Nach dem Treffen von Blinken und Lawrow in Genf
Wie Putins Einmarsch in die Ukraine aussehen könnte

Am Freitag sprachen die USA und Russland in Genf Klartext. Die Gefahr für eine russische Invasion in der Ukraine ist trotz des Treffens der beiden Aussenminister noch nicht gebannt.
Publiziert: 23.01.2022 um 09:47 Uhr
Putin hat die roten Linien bereits verschoben, analysiert Auslandsredaktorin Fabienne Kinzelmann.
Foto: Thomas Meier
Fabienne Kinzelmann

Hat Putin Lust auf Krieg? In der vergangenen Woche verlegte er zusätzlich zu den vor der Ostukraine zusammengezogenen Truppen auch Streitkräfte nach Belarus. Sie könnten bei einem Vorstoss nach Süden – also auch in Richtung Kiew – eingesetzt werden. Das ist eine der drei möglichen Vormarschrouten. Die anderen beiden führen zentral von Osten in die Ukraine oder südlich über die Landenge von Perekop, welche die Krim und das ukrainische Festland verbindet.

Dem hätte die Ukraine wenig entgegenzusetzen. Der laute Ruf ihrer Unterstützer nach Waffenlieferungen scheint realitätsfern. Das russische Militär ist haushoch überlegen. Zumal die Zeit wohl zu knapp wäre, um ukrainische Soldaten in hoher Anzahl an schweren Kampfgeräten auszubilden.

Und doch: Mit dem Einmarsch hätte Putin wenig zu gewinnen und viel zu verlieren.

Anders als die völkerrechtswidrige Annektierung der Krim will der Westen die Invasion der Ukraine keinesfalls zulassen – das machte US-Aussenminister Antony Blinken nach dem Gespräch mit seinem russischen Amtskollegen Sergei Lawrow am Freitag in Genf klar: Jeder Schritt über die Grenze sei einer zu viel. Explizit definierte Blinken auch andere Kriegstaktiken wie Cyberattacken als rote Linie.

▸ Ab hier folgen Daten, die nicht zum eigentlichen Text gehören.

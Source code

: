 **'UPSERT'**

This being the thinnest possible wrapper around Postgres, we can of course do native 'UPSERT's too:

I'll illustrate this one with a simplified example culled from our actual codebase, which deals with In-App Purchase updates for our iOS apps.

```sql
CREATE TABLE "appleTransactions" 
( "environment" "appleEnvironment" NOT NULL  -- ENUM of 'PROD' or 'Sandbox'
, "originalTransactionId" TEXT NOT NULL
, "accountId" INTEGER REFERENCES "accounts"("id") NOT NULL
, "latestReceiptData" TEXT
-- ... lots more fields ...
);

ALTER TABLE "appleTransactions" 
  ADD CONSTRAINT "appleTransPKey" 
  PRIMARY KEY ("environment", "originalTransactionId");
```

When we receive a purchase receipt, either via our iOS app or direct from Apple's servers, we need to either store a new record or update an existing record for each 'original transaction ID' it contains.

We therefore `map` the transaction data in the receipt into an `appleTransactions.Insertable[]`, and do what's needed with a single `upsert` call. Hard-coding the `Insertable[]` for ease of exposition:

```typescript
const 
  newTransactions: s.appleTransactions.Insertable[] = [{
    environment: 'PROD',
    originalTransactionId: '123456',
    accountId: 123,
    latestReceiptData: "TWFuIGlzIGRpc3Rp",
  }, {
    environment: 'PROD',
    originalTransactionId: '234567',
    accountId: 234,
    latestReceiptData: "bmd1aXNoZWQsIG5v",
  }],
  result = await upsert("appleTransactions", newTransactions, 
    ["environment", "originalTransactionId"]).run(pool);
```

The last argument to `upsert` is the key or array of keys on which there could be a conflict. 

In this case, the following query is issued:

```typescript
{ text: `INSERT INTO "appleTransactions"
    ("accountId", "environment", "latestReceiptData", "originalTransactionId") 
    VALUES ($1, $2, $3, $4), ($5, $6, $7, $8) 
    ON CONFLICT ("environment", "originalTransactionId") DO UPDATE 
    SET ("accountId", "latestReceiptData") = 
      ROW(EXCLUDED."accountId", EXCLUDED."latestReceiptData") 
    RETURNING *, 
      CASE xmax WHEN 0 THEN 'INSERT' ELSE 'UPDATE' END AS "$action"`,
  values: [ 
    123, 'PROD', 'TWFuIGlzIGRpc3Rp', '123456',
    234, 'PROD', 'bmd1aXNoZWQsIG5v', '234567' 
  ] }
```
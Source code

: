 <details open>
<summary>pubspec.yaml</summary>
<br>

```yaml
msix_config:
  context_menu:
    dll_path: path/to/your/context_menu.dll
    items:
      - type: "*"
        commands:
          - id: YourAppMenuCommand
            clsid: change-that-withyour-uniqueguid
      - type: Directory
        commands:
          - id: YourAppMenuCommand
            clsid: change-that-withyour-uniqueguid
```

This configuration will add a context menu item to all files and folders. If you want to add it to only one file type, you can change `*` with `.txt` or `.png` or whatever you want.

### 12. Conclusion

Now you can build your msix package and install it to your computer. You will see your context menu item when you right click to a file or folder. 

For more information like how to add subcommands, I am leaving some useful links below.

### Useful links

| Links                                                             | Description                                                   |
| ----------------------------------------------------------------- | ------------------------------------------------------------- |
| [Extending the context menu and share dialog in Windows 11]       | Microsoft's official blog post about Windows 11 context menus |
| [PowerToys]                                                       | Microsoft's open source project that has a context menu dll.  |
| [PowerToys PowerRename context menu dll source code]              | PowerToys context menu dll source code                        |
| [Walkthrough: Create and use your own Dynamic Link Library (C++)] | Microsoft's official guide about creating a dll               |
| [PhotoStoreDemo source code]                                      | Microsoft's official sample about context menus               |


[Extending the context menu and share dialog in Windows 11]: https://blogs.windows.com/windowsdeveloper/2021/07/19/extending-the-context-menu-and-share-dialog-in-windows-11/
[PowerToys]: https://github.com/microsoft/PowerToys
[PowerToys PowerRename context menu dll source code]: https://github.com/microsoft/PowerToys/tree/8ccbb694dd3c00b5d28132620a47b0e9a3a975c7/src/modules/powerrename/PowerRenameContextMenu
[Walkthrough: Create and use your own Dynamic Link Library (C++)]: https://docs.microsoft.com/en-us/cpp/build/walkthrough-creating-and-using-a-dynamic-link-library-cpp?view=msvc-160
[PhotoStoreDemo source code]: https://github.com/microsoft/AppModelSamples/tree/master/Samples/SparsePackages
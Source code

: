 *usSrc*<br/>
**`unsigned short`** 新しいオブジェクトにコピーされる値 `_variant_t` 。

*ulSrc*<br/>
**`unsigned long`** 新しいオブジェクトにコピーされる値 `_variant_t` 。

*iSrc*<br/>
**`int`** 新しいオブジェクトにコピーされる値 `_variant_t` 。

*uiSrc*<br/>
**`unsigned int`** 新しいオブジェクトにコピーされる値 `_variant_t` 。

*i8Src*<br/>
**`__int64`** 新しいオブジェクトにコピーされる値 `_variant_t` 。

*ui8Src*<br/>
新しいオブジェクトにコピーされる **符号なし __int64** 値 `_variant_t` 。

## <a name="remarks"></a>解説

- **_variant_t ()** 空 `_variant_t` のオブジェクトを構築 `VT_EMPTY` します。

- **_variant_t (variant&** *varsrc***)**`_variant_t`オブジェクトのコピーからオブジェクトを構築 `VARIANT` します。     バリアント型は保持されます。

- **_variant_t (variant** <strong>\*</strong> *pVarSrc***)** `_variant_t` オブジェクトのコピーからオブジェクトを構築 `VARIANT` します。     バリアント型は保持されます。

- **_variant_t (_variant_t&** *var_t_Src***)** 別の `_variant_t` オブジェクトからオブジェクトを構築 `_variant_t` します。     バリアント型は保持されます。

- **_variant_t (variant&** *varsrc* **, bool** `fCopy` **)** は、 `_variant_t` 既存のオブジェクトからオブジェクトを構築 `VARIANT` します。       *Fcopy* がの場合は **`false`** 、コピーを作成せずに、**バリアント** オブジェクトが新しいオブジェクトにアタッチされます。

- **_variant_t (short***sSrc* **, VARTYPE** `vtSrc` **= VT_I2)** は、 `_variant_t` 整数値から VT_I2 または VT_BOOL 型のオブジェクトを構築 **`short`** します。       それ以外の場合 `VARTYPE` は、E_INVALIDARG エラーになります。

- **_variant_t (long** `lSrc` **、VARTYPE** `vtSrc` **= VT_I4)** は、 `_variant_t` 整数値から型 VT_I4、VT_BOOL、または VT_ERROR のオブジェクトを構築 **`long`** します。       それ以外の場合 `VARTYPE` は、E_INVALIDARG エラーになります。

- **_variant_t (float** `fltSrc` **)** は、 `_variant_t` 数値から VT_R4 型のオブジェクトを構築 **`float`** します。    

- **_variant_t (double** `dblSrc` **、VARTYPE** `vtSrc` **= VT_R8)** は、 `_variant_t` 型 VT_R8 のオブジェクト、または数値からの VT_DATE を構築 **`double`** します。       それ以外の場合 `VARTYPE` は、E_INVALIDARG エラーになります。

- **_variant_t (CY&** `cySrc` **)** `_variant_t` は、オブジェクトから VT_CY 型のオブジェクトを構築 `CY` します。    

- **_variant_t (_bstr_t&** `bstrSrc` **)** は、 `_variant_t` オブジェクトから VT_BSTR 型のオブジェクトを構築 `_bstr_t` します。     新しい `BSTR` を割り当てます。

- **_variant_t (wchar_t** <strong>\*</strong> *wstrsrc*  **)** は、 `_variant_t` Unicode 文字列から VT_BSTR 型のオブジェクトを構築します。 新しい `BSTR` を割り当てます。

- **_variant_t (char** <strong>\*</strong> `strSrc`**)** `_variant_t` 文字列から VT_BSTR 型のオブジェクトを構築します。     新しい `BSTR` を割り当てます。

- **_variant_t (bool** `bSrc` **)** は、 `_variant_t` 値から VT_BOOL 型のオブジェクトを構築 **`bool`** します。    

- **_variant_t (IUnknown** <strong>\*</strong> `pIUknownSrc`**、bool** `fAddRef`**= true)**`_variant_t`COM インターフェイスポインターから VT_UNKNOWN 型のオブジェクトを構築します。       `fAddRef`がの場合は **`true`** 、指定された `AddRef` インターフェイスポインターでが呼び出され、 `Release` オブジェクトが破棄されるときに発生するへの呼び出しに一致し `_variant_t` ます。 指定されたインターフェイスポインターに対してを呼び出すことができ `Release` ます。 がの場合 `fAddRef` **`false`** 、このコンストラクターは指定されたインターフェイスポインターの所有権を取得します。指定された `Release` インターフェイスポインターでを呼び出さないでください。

Die beiden Top-Diplomaten einigten sich auf weitere Gespräche. Zuvor will Washington schriftlich auf die Sicherheitsforderungen Moskaus antworten.

Für Putin ist der diplomatische Weg attraktiv. Mit militärischen Mitteln kann er seinem Reich bestenfalls die Ukraine einverleiben. Die Sicherheitsforderungen an die Nato, um die es ihm ja angeblich geht, wären nach einer Invasion vom Tisch.

Russlands Präsident hat aber noch eine weitere Option: ein «bisschen» einmarschieren. So weit, dass sich im russischen Einflussbereich etwas verändert, aber nicht so weit, dass der Westen mit Sanktionen oder Militärschlägen reagieren würde.

Tatsächlich hat Putin die strategischen Linien bereits verschoben: Schon einige seiner dort stationierten Bodentruppen wieder von der ukrainischen Grenze zu entfernen, könnte für den Westen ein Verhandlungserfolg sein – selbst wenn Putin weiterhin prorussische Rebellen in den abtrünnigen Ukraine-Regionen Donezk und Luhansk unterstützt.

Oder er entsendet «Friedenstruppen» dorthin, bis die Friedensgespräche erfolgreich abgeschlossen sind. Was vor allem bedeuten müsste, dass Kiew der Umsetzung des Minsker Abkommens zustimmt. Die 2015 unter Druck geschlossene Übereinkunft würde den von Russland kontrollierten Gebieten Autonomiestatus gewähren und geniesst deshalb wenig Rückhalt in der Bevölkerung. Doch das Abkommen ist nach wie vor der einzige politische Plan, der in der Ostukraine Frieden herzustellen vermag.

Schon jetzt kann Putin also beinahe nur gewinnen – solange er weiter verhandelt.